Any error in allowing the three witnesses to testify was harmless because the court questioned two of the witnesses and fashioned an appropriate remedy.
[The Kentucky Supreme Court] has recognized, however, that failure to separate witnesses may be harmless error under the particular circumstances of the case. See Justice v. Commonwealth, 987 S.W.2d 306, 315 (Ky. 1999) (rule designed to prevent witnesses from altering their testimony in light of evidence adduced at trial was not violated where there was no valid argument that particular witness had altered his testimony).
Hatfield v. Commonwealth, 250 S.W.3d 590, 595 (Ky. 2008).

Appellant's second argument on appeal is that the prosecution made improper comments during closing arguments. During closing arguments, the prosecution stated, among other things, that the nine-year-old victim "did pretty darn good" and that "she is someone I respect and I want you all to respect her." The prosecutor also stated that the victim showed courage while testifying.
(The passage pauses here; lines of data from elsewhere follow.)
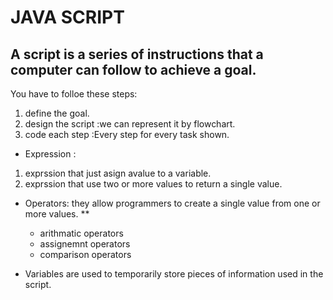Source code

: # JAVA SCRIPT

## A script is a series of instructions that a computer can follow to achieve a goal. 
 You have to folloe these steps:
 1. define the goal.
 2. design the script :we can represent it by flowchart.
 3. code each step :Every step for every task shown.
 

 * Expression :
 1. exprssion that just asign avalue to a variable.
 2. exprssion that use two or more values to return a single value.

* Operators: they allow programmers to create a single value from one    or more values. **
  * arithmatic operators
  * assignemnt operators
  * comparison operators

* Variables are used to temporarily store pieces of
information used in the script. 











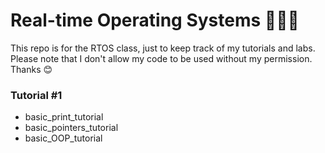 # Real-time Operating Systems 👨🏻‍💻
This repo is for the RTOS class, just to keep track of my tutorials and labs.
Please note that I don't allow my code to be used without my permission. Thanks 😊

### Tutorial #1
- basic_print_tutorial
- basic_pointers_tutorial
- basic_OOP_tutorial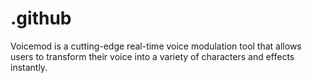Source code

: # .github
Voicemod is a cutting-edge real-time voice modulation tool that allows users to transform their voice into a variety of characters and effects instantly.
Appellant claims this was improper conduct.

This issue was not preserved so we will only review it for palpable error.

A palpable error which affects the substantial rights of a party may be considered by the court on motion for a new trial or by an appellate court on appeal, even though insufficiently raised or preserved for review, and appropriate relief may be granted upon a determination that manifest injustice has resulted from the error.
RCr 10.26. "[I]f upon consideration of the whole case the reviewing court does not conclude that a substantial possibility exists that the result would have been any different, the error complained of will be held to be nonprejudicial." Jackson v. Commonwealth, 717 S.W.2d 511, 513 (Ky. App. 1986) (citation omitted). "To discover manifest injustice, a reviewing court must plumb the depths of the proceeding . . . to determine whether the defect in the proceeding was shocking or jurisprudentially intolerable." Martin v. Commonwealth, 207 S.W.3d 1, 4 (Ky. 2006).
For an error to be palpable, it must be "easily perceptible, plain, obvious and readily noticeable." A palpable error "must involve prejudice more egregious than that occurring in reversible error[.]" A palpable error must be so grave in nature that if it were uncorrected, it would seriously affect the fairness of the proceedings. Thus, what a palpable error analysis "boils down to" is whether the reviewing court believes there is a "substantial possibility" that the result in the case would have been different without the error. If not, the error cannot be palpable. Finally, when reviewing claims of prosecutorial misconduct, we must focus on the overall fairness of the trial and may reverse only if the prosecutorial misconduct was so improper, prejudicial, and egregious as to have undermined the overall fairness of the proceedings.
Brewer v. Commonwealth, 206 S.W.3d 343, 349 (Ky. 2006) (footnotes omitted).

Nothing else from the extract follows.